In recent years, many successful companies, such as GE and Lego, have moved toward highly publicized digital transformations. GE is now a leader in the Internet of Things (IoT), and Lego’s Digital Designer, which gave users 3D design capability, helped to revitalize its image. Both transformations were popular in technology news and discussions of business strategy.
Moreover, these companies, although garnering much media ink, were not alone. Venerable leaders of industry like P&G, Ford, Burberry, and Nike spearheaded major moves into digital transformation.
But these moves haven’t been fully successful. GE’s stock price underperformed and ultimately the CEO who led GE into IoT left partly because of investor pressure. Lego is rolling back its Digital Designer. Nike stepped away from its wearables.
Why Digital Transformations Don’t Always Succeed
Why don’t otherwise successful companies succeed at digital transformation? A recent Harvard Business Review offers several reasons why not.
The first reason is simple. Multiple factors make up any company’s success. Digital moves may fail — or not be as successful as its leaders initially hoped — for reasons having nothing to do with digital. Issues like the economic environment or consumer demand can have just as much impact if not more.
Lego is pulling back on its Digital Designer product.
Second, digital is often multifactorial in impact as well. Leaders may underestimate the degree to which moving into digital affects the company, its suppliers, and its customers. Some may even expect the changes to be limited to the IT department or the customer interface. In fact, digital transformation can kick off wars between departments, cause unforeseen shifts and changes in internal relations, and affect corporate culture. Change can ultimately be for the better, but the change process can be challenging.

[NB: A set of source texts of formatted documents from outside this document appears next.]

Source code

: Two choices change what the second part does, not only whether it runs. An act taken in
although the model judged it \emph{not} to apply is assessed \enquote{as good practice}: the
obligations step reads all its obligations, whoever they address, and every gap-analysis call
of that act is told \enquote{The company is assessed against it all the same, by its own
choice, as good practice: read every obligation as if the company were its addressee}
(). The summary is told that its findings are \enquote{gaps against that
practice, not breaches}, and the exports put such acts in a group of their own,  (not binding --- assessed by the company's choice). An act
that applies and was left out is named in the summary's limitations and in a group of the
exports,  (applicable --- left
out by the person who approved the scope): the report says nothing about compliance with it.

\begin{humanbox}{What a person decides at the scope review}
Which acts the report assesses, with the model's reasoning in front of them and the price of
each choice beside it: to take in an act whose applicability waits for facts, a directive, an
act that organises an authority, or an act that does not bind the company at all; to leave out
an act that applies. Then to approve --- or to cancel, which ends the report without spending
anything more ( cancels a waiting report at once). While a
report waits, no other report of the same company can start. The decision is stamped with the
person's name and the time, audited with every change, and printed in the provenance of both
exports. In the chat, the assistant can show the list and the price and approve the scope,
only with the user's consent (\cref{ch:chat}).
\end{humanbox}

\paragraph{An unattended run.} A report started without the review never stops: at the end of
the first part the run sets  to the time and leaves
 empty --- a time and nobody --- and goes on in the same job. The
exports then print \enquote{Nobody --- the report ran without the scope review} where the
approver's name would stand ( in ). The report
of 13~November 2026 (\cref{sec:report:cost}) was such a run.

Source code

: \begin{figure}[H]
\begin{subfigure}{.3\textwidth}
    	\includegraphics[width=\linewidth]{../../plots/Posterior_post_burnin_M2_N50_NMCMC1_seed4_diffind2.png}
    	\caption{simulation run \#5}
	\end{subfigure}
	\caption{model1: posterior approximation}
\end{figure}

Third, industries, clients, and even competitors may not be ready for the digital change. If they aren’t, even a well-executed digital push may not be that successful. If it isn’t, it can drain resources or simply be lackluster.
Fourth, digital transformation’s perceived sizzle may detract from its ultimate success. The more the idea of digital transformation is viewed as a hot new area, or a panacea for any company challenges, the more company executives may cling to it for its sizzle, rather than its steak. They may continue to allocate money despite signs that it is not successful. That can compound any problem, as it becomes a financial drain.
Finally, realizing the benefits of digital transformation takes time. The initiatives must be implemented and assessed over at least several years. Clients and suppliers have to get used to the new methods. Investors, as the GE case shows, may simply not have the patience to watch a strategy take root and flower. The company did, after all, become a leader in IoT. But that didn’t solve every challenge it faced.
The C-suite needs to realize that digital transformation doesn’t have universal effects. Some companies might well be rejuvenated. Others will keep pace with changes that might otherwise have left them behind, especially as digital becomes the way of doing business in some industries. Others might run into difficulties on the road to the digital future.